The fears of inclusive education campaigners have been borne out after the new coalition government pledged to “remove the bias towards inclusion” in disabled children’s education.
The government programme for the next five years, published by the Conservative and Liberal Democrat coalition, also pledges to “prevent the unnecessary closure of special schools”.
The Conservatives openly campaigned on a policy of reversing progress towards the inclusion of disabled children in mainstream schools, while Liberal Democrat support was contained in a policy paper published last year.
The Alliance for Inclusive Education (ALLFIE), which drew attention to the policy paper last week, said it was “outraged” by the announcement, which it said would “turn the clocks back by 30 years” to a time when disabled children grew up living segregated lives.

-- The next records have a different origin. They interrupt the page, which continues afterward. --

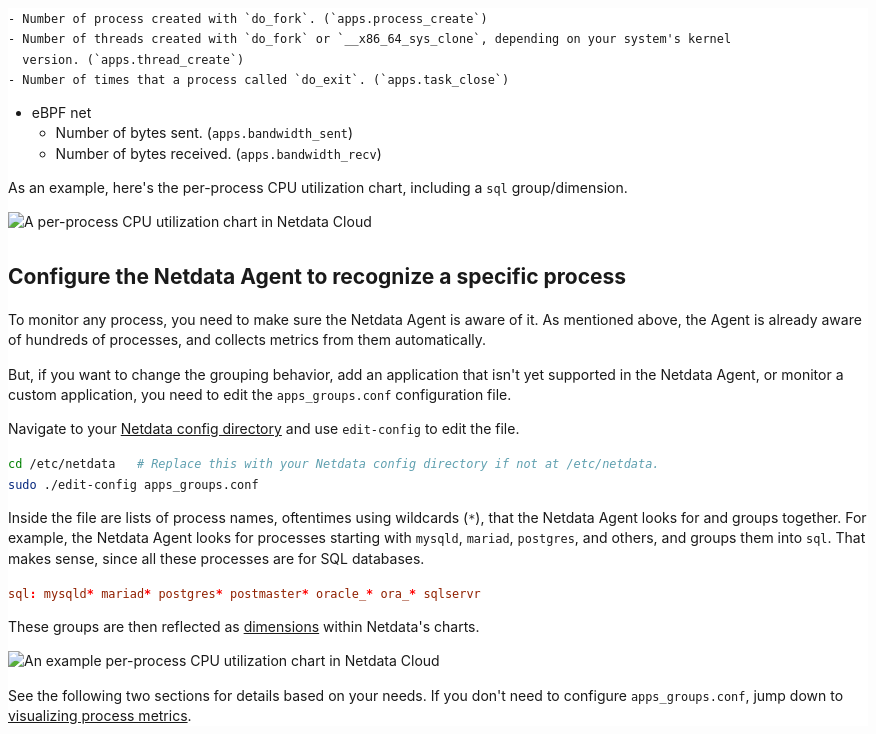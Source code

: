     - Number of process created with `do_fork`. (`apps.process_create`)
    - Number of threads created with `do_fork` or `__x86_64_sys_clone`, depending on your system's kernel
      version. (`apps.thread_create`)
    - Number of times that a process called `do_exit`. (`apps.task_close`)
- eBPF net
    - Number of bytes sent. (`apps.bandwidth_sent`)
    - Number of bytes received. (`apps.bandwidth_recv`)

As an example, here's the per-process CPU utilization chart, including a `sql` group/dimension.

![A per-process CPU utilization chart in Netdata Cloud](https://user-images.githubusercontent.com/1153921/101217226-3a5d5700-363e-11eb-8610-aa1640aefb5d.png)

## Configure the Netdata Agent to recognize a specific process

To monitor any process, you need to make sure the Netdata Agent is aware of it. As mentioned above, the Agent is already
aware of hundreds of processes, and collects metrics from them automatically.

But, if you want to change the grouping behavior, add an application that isn't yet supported in the Netdata Agent, or
monitor a custom application, you need to edit the `apps_groups.conf` configuration file.

Navigate to your [Netdata config directory](https://github.com/netdata/netdata/blob/master/docs/netdata-agent/configuration/README.md) and
use `edit-config` to edit the file.

```bash
cd /etc/netdata   # Replace this with your Netdata config directory if not at /etc/netdata.
sudo ./edit-config apps_groups.conf
```

Inside the file are lists of process names, oftentimes using wildcards (`*`), that the Netdata Agent looks for and
groups together. For example, the Netdata Agent looks for processes starting with `mysqld`, `mariad`, `postgres`, and
others, and groups them into `sql`. That makes sense, since all these processes are for SQL databases.

```conf
sql: mysqld* mariad* postgres* postmaster* oracle_* ora_* sqlservr
```

These groups are then reflected as [dimensions](https://github.com/netdata/netdata/blob/master/src/web/README.md#dimensions)
within Netdata's charts.

![An example per-process CPU utilization chart in Netdata
Cloud](https://user-images.githubusercontent.com/1153921/101369156-352e2100-3865-11eb-9f0d-b8fac162e034.png)

See the following two sections for details based on your needs. If you don't need to configure `apps_groups.conf`, jump
down to [visualizing process metrics](#visualize-process-metrics).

Simone Aspis, ALLFIE’s campaigns and policy coordinator, said it was an “absolute disgrace” that a coalition that talked about promoting fairness and equality wanted to “remove disabled children’s rights to attend their local mainstream school”.
She said: “A generation of disabled children and their non disabled peers have benefited from mainstream education.
“Research shows that disabled children who attend mainstream schools are more likely to realise their ambitions and have fulfilled lives.”
Andrew Little, chief executive of Inclusion London, also criticised the policy.
He said: “At Inclusion London’s election meeting even the Conservative party candidate at the meeting, himself a disabled person, said he’d wished he’d had the opportunity to go to a mainstream school.”